Weaver Wednesday : Aldabra Fody2014-09-10 (566)
The Aldabra Fody Foudia albadrana is a very localised fody. The male in breeding pluamge has a red head and breast, and yellowish belly (photo right, copyright Ross Wanless). The non-breeding male and the female are dull coloured, but there are no other weavers or fodies on Aldabra. The bill is long and heavy compared to other fodies.
The Aldabra Fody is restricted to Aldabra atoll in the Indian Ocean (see map below, based on Birds of the Malagasy region). It occurs on the main islands and on the small islets inside the lagoon. The population is estimated at 1000-3000 pairs.
The Aldabra Fody inhabits all woody habitats, including scrub, mangroves, Casuarina woodland and coconut groves. At the settlement it is tame and enters the houses. It often occurs in flocks.
The Aldabra Fody is omnivorous, and eats insects, spiders, seeds (including Casuarina and grass seeds), nectar, fruit and flowers. Insects include beetles, cockroach adults and nymphs, adult damselflies, termites, earwigs, ants, grasshoppers, and flies. The large bill of the Aldabra Fody allows it to take larger insects than other fodies do.
The Aldabra Fody is monogamous and territorial. The male sings in his territory to defend it. The male builds the nest, although the female may help when it is near completed.
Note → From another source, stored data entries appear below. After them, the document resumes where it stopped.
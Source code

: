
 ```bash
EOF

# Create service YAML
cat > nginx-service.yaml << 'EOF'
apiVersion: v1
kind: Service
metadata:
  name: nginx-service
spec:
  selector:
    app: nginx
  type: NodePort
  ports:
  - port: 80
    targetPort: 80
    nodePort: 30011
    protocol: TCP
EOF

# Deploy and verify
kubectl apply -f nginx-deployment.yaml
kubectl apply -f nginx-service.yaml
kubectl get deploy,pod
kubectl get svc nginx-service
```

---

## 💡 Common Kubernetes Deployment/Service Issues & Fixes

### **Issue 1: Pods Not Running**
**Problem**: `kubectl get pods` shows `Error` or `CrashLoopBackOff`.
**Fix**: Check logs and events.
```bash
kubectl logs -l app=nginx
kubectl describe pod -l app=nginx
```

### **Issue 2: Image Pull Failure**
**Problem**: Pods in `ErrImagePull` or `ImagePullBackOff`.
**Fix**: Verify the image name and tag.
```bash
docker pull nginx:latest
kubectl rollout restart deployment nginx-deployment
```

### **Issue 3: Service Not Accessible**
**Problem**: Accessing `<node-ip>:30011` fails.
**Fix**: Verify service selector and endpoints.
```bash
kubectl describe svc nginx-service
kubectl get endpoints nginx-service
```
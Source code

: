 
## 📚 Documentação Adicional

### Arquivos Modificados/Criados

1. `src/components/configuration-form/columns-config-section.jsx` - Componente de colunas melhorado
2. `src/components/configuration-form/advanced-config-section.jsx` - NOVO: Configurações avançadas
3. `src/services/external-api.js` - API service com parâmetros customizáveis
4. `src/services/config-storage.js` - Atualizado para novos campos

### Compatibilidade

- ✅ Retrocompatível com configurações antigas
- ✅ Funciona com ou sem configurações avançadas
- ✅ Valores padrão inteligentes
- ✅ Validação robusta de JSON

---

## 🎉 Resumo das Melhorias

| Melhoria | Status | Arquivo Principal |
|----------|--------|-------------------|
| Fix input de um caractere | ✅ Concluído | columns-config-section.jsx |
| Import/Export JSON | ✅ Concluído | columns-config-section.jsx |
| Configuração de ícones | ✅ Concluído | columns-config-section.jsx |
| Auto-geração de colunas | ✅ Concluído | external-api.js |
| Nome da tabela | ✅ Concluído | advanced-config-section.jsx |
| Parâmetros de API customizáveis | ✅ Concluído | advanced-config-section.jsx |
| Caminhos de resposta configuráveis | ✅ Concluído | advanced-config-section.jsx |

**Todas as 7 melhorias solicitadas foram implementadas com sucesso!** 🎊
The nest is globular and has a side entrance, resembling the nest of other fodies, and the nest sometimes has a short porch. The nest is placed in trees (especially Coconut Palms) or shrubs, often high above the ground. Nests may sometimes be built in the palm thatch of buildings. Nest material includes tendrils, strips of palm fronds, dry grass, dead leaves, and other vegetation. Fine grasses are used to line the nest. Many nests are abandoned, probably if a male fails to attract a female. Males build up to 10 nests in a breeding season. Nest construction varies from 3 days to a few weeks.
The eggs (usually 3, but varies from 2-4 eggs) are pale blue. Incubation is by the female, and chicks are fed by both parents. Breeding success is low, and nest predators include rats and Pied Crows.